→ Exercise details: The answer should consist of all the records, copied exactly.

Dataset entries

■ ■ ■ ■ ■

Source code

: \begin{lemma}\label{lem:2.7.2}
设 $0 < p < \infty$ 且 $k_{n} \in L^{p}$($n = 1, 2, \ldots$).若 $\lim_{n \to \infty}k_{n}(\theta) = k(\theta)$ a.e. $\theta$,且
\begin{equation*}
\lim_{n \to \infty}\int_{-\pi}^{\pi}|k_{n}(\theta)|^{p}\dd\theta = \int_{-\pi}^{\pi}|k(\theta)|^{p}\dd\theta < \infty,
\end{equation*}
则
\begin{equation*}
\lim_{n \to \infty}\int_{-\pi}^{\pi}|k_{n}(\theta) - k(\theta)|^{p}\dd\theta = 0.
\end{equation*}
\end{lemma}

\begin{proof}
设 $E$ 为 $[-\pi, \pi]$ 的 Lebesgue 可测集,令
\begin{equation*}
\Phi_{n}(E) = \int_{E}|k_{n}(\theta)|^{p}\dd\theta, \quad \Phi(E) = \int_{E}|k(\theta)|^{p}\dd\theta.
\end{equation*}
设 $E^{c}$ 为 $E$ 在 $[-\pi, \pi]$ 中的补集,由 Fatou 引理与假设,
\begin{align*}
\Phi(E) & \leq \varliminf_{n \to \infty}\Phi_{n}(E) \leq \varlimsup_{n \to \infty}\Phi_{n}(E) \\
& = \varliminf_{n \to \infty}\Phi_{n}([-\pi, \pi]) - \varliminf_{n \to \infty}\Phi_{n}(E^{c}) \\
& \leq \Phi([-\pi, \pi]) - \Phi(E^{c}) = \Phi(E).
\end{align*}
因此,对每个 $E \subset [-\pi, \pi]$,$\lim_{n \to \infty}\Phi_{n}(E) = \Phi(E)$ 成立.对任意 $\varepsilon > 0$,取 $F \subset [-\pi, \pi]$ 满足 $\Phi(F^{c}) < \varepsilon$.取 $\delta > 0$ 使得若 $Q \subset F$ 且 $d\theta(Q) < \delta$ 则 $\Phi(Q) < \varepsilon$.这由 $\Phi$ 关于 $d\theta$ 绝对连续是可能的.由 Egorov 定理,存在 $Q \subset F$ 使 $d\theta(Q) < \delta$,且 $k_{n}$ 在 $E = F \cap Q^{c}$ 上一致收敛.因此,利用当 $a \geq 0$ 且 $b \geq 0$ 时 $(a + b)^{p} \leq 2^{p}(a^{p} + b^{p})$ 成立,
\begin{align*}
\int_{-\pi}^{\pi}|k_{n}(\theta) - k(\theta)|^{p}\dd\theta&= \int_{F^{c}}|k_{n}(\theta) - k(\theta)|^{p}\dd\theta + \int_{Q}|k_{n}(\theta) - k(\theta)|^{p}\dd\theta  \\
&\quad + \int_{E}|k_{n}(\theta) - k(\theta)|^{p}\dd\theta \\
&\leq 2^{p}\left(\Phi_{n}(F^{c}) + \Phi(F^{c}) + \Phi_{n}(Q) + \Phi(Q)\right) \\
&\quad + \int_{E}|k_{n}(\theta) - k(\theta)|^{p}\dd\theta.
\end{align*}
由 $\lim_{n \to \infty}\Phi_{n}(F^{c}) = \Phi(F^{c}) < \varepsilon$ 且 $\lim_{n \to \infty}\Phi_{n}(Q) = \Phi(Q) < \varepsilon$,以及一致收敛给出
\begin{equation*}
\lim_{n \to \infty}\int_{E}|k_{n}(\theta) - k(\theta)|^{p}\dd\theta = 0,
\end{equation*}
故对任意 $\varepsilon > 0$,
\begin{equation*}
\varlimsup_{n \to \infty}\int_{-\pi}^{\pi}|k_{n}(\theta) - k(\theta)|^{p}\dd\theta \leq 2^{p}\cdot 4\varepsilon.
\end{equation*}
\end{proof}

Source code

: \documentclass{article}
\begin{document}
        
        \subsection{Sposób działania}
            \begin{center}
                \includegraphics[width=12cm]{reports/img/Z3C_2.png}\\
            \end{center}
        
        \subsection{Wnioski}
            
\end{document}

■ ■ ■ ■ ■

→ Answer for this exercise:
Source code

: \begin{lemma}\label{lem:2.7.2}
设 $0 < p < \infty$ 且 $k_{n} \in L^{p}$($n = 1, 2, \ldots$).若 $\lim_{n \to \infty}k_{n}(\theta) = k(\theta)$ a.e. $\theta$,且
\begin{equation*}
\lim_{n \to \infty}\int_{-\pi}^{\pi}|k_{n}(\theta)|^{p}\dd\theta = \int_{-\pi}^{\pi}|k(\theta)|^{p}\dd\theta < \infty,
\end{equation*}
则
\begin{equation*}
\lim_{n \to \infty}\int_{-\pi}^{\pi}|k_{n}(\theta) - k(\theta)|^{p}\dd\theta = 0.
\end{equation*}
\end{lemma}

\begin{proof}
设 $E$ 为 $[-\pi, \pi]$ 的 Lebesgue 可测集,令
\begin{equation*}
\Phi_{n}(E) = \int_{E}|k_{n}(\theta)|^{p}\dd\theta, \quad \Phi(E) = \int_{E}|k(\theta)|^{p}\dd\theta.
\end{equation*}
设 $E^{c}$ 为 $E$ 在 $[-\pi, \pi]$ 中的补集,由 Fatou 引理与假设,
\begin{align*}
\Phi(E) & \leq \varliminf_{n \to \infty}\Phi_{n}(E) \leq \varlimsup_{n \to \infty}\Phi_{n}(E) \\
& = \varliminf_{n \to \infty}\Phi_{n}([-\pi, \pi]) - \varliminf_{n \to \infty}\Phi_{n}(E^{c}) \\
& \leq \Phi([-\pi, \pi]) - \Phi(E^{c}) = \Phi(E).
\end{align*}
因此,对每个 $E \subset [-\pi, \pi]$,$\lim_{n \to \infty}\Phi_{n}(E) = \Phi(E)$ 成立.对任意 $\varepsilon > 0$,取 $F \subset [-\pi, \pi]$ 满足 $\Phi(F^{c}) < \varepsilon$.取 $\delta > 0$ 使得若 $Q \subset F$ 且 $d\theta(Q) < \delta$ 则 $\Phi(Q) < \varepsilon$.这由 $\Phi$ 关于 $d\theta$ 绝对连续是可能的.由 Egorov 定理,存在 $Q \subset F$ 使 $d\theta(Q) < \delta$,且 $k_{n}$ 在 $E = F \cap Q^{c}$ 上一致收敛.因此,利用当 $a \geq 0$ 且 $b \geq 0$ 时 $(a + b)^{p} \leq 2^{p}(a^{p} + b^{p})$ 成立,
\begin{align*}
\int_{-\pi}^{\pi}|k_{n}(\theta) - k(\theta)|^{p}\dd\theta&= \int_{F^{c}}|k_{n}(\theta) - k(\theta)|^{p}\dd\theta + \int_{Q}|k_{n}(\theta) - k(\theta)|^{p}\dd\theta  \\
&\quad + \int_{E}|k_{n}(\theta) - k(\theta)|^{p}\dd\theta \\
&\leq 2^{p}\left(\Phi_{n}(F^{c}) + \Phi(F^{c}) + \Phi_{n}(Q) + \Phi(Q)\right) \\
&\quad + \int_{E}|k_{n}(\theta) - k(\theta)|^{p}\dd\theta.
\end{align*}
由 $\lim_{n \to \infty}\Phi_{n}(F^{c}) = \Phi(F^{c}) < \varepsilon$ 且 $\lim_{n \to \infty}\Phi_{n}(Q) = \Phi(Q) < \varepsilon$,以及一致收敛给出
\begin{equation*}
\lim_{n \to \infty}\int_{E}|k_{n}(\theta) - k(\theta)|^{p}\dd\theta = 0,
\end{equation*}
故对任意 $\varepsilon > 0$,
\begin{equation*}
\varlimsup_{n \to \infty}\int_{-\pi}^{\pi}|k_{n}(\theta) - k(\theta)|^{p}\dd\theta \leq 2^{p}\cdot 4\varepsilon.
\end{equation*}
\end{proof}

Source code

: \documentclass{article}
\begin{document}
        
        \subsection{Sposób działania}
            \begin{center}
                \includegraphics[width=12cm]{reports/img/Z3C_2.png}\\
            \end{center}
        
        \subsection{Wnioski}
            
\end{document}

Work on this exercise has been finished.